Puasa & Masalah Kemiskinan

Puasa & Masalah Kemiskinan
Ilustrasi Korupsi ( Image : google)

Jakarta, KPonline – Sepertiga atau setengah Ramadan telah kita lalui. Pada bulan puasa harga barang dan makanan naik. Para pedagang menangguk untung lebih besar. Di tengah kesulitan ekonomi yang mendera rakyat Indonesia, budaya menaikkan harga komoditas pangan (terutama) pada bulan puasa berlaku seperti ritual tahunan.
Ramadan dan Lebaran, yang harusnya dilalui dengan khusyuk dan sukacita, terpaksa harus dijalani dengan gerutu, karena ketidakberdayaan ekonomi. Kenaikan harga pada bulan Ramadan adalah cermin terjadinya overdemand. Masyarakat seolah memprebutkan komoditas dalam jumlah terbatas dan harus rela membeli dengan harga jauh lebih mahal.

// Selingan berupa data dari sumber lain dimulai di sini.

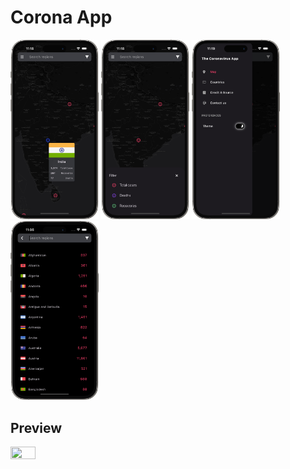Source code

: # Corona App

<img src="map_view.png" width="28%" height="28%"> <img src="filter.png" width="28%" height="28%"> <img src="drawer_navigation.png" width="28%" height="28%">
<img src="country.png" width="28%" height="28%">


## Preview
<img src="corona_app_demo.gif" width="28%" height="28%">
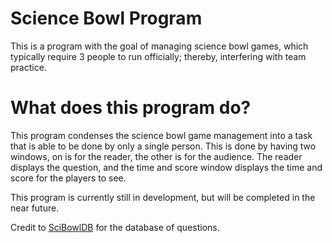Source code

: # Science Bowl Program
This is a program with the goal of managing science bowl games, which typically require 3 people to run officially; thereby, interfering with team practice. 

# What does this program do?
This program condenses the science bowl game management into a task that is able to be done by only a single person. This is done by having two windows, on is for the reader, the other is for the audience. The reader displays the question, and the time and score window displays the time and score for the players to see.

This program is currently still in development, but will be completed in the near future.

Credit to [SciBowlDB](https://scibowldb.com/) for the database of questions.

Kita semua menyadari bahwa masyarakat baru saja membelanjakan banyak pengeluarannya untuk kebutuhan anak sekolah.

Bacaan Lainnya

Sungguh berat beban masyarakat, saat ini. Tidak bisa disangkal lagi bahwa kita semua sesungguhnya menginginkan dapat menjalankan ibadah puasa ini dengan tenang. Pikiran tidak dibebani oleh harga-harga yang melambung di luar jangkauan ekonomi rumah tangga.

Kalangan masyarakat Indonesia mungkin dapat dikatakan orang yang tidak rasional dalam menyambut Ramadan dan Lebaran. Sebagian berprinsip bahwa penghasilan setahun akan dihabiskan untuk menyongsong hari besar ini. Oleh sebab itu, setinggi apa pun harga barang yang ditawarkan, akan dibeli demi kebahagiaan anak dan seluruh anggota keluarga.

Perilaku seperti ini identik dengan memanjakan para pedagang. Mereka sudah memahami pola psikologis konsumen, yaitu menghambur-hamburkan uang pada bulan puasa menjelang Lebaran. Pedagang seringkali menangguk keuntungan beberapa kali dalam setahun. Saat gaji pegawai naik, saat terjadi shortage supply, atau kenaikan harga bahan baku di pasar internasional, pedagang tanpa merasa bersalah menaikkan harga barangnya.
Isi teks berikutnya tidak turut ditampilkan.